Vendor contracts run the gamut from goods to services and typically everything from day-to-day operations to one-time activities and events. This post explains five of the most common types of vendor contracts.

1.  Fixed Price Contract

The buyer and seller agree to one fixed price for a well-defined product regardless of possible overruns, delays, market fluctuations, or other factors that might impact the cost or value of the product. Typically used for low-risk situations with well-established vendors. 

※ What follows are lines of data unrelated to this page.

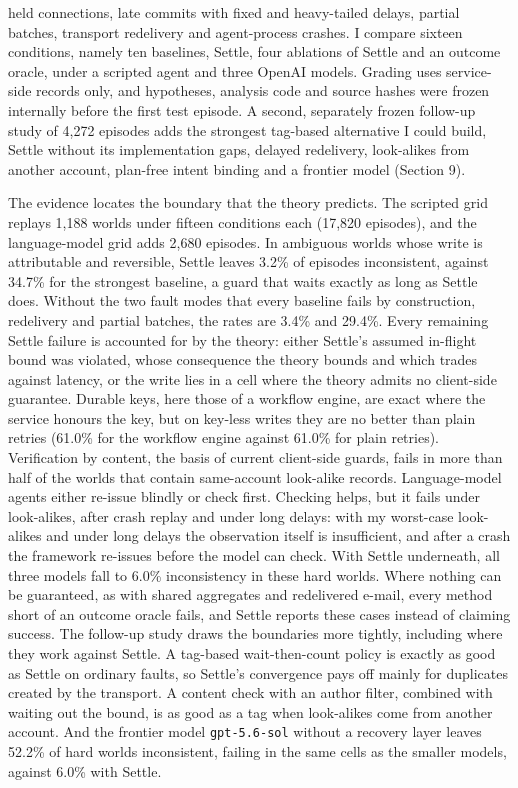 \documentclass[
  10pt,
]{article}
\begin{document}
\begin{enumerate}
  held connections, late commits with fixed and heavy-tailed delays,
  partial batches, transport redelivery and agent-process crashes. I
  compare sixteen conditions, namely ten baselines, Settle, four
  ablations of Settle and an outcome oracle, under a scripted agent and
  three OpenAI models. Grading uses service-side records only, and
  hypotheses, analysis code and source hashes were frozen internally
  before the first test episode. A second, separately frozen follow-up
  study of 4,272 episodes adds the strongest tag-based alternative I
  could build, Settle without its implementation gaps, delayed
  redelivery, look-alikes from another account, plan-free intent binding
  and a frontier model (Section 9).
\end{enumerate}

The evidence locates the boundary that the theory predicts. The scripted
grid replays 1,188 worlds under fifteen conditions each (17,820
episodes), and the language-model grid adds 2,680 episodes. In ambiguous
worlds whose write is attributable and reversible, Settle leaves 3.2\%
of episodes inconsistent, against 34.7\% for the strongest baseline, a
guard that waits exactly as long as Settle does. Without the two fault
modes that every baseline fails by construction, redelivery and partial
batches, the rates are 3.4\% and 29.4\%. Every remaining Settle failure
is accounted for by the theory: either Settle's assumed in-flight bound
was violated, whose consequence the theory bounds and which trades
against latency, or the write lies in a cell where the theory admits no
client-side guarantee. Durable keys, here those of a workflow engine,
are exact where the service honours the key, but on key-less writes they
are no better than plain retries (61.0\% for the workflow engine against
61.0\% for plain retries). Verification by content, the basis of current
client-side guards, fails in more than half of the worlds that contain
same-account look-alike records. Language-model agents either re-issue
blindly or check first. Checking helps, but it fails under look-alikes,
after crash replay and under long delays: with my worst-case look-alikes
and under long delays the observation itself is insufficient, and after
a crash the framework re-issues before the model can check. With Settle
underneath, all three models fall to 6.0\% inconsistency in these hard
worlds. Where nothing can be guaranteed, as with shared aggregates and
redelivered e-mail, every method short of an outcome oracle fails, and
Settle reports these cases instead of claiming success. The follow-up
study draws the boundaries more tightly, including where they work
against Settle. A tag-based wait-then-count policy is exactly as good as
Settle on ordinary faults, so Settle's convergence pays off mainly for
duplicates created by the transport. A content check with an author
filter, combined with waiting out the bound, is as good as a tag when
look-alikes come from another account. And the frontier model
\texttt{gpt-5.6-sol} without a recovery layer leaves 52.2\% of hard
worlds inconsistent, failing in the same cells as the smaller models,
against 6.0\% with Settle.
\end{document}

2.  Time and Materials Contract

The buyer and seller agree to a specific hourly rate and timeframe. Typically used with third-party vendors, consultants, freelancers, and other outside contractors.

 

3.  Indefinite Delivery Contract

The buyer and seller agree to a flexible contract with an undefined quantity of goods, or alternatively, an undefined time of service. Instead of very specific deliverables, a range is used to identify the minimum and maximum expectations. Typically used when multiple projects are worked on simultaneously with a master agreement that defines the overall project. 

4.  Distribution Agreement

An agreement between a distributor and the vendor that includes how, when, and where a product will be distributed. Distribution Agreements give a distributor the right to sell and usually profit from the vendor’s products. Typically these agreements also outline if the distribution relationship is exclusive or non-exclusive.